Activity
In the material below, the lines to repeat exactly run from the one containing "To evaluate our" to the very last line, both included.

Provided data
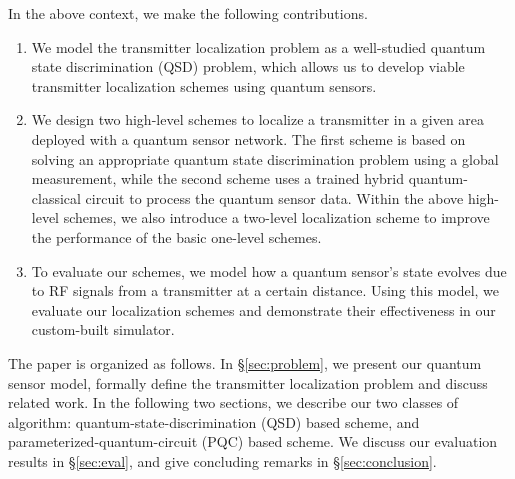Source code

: In the above context, we make the following contributions. 
\begin{enumerate}
    \item We model the transmitter localization problem as a well-studied quantum state discrimination (QSD) problem, which allows us to develop viable transmitter localization schemes using quantum sensors. 
 
    \item 
    We design two high-level schemes to localize a transmitter in a given area deployed with a quantum sensor network.
     The first scheme is based on solving an appropriate quantum state discrimination problem using a global measurement, while the second scheme uses a trained hybrid quantum-classical circuit to process the quantum sensor data. Within the above high-level schemes, we also introduce a two-level localization scheme to improve the performance of the basic one-level schemes.
  
    \item 
    To evaluate our schemes, we model how a quantum sensor's state evolves due to RF signals from a transmitter at a certain distance. Using this model, we 
     evaluate our localization schemes and demonstrate their effectiveness in our custom-built simulator.
\end{enumerate}


 The paper is organized as follows. 
In \S\ref{sec:problem}, we present our quantum sensor model, formally define the transmitter localization problem and discuss related work.
In the following two sections, we describe our two classes of algorithm: quantum-state-discrimination (QSD) based scheme, and parameterized-quantum-circuit (PQC) based scheme.
We discuss our evaluation results in \S\ref{sec:eval}, and give concluding remarks
in \S\ref{sec:conclusion}.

Answer area
    To evaluate our schemes, we model how a quantum sensor's state evolves due to RF signals from a transmitter at a certain distance. Using this model, we 
     evaluate our localization schemes and demonstrate their effectiveness in our custom-built simulator.
\end{enumerate}


 The paper is organized as follows. 
In \S\ref{sec:problem}, we present our quantum sensor model, formally define the transmitter localization problem and discuss related work.
In the following two sections, we describe our two classes of algorithm: quantum-state-discrimination (QSD) based scheme, and parameterized-quantum-circuit (PQC) based scheme.
We discuss our evaluation results in \S\ref{sec:eval}, and give concluding remarks
in \S\ref{sec:conclusion}.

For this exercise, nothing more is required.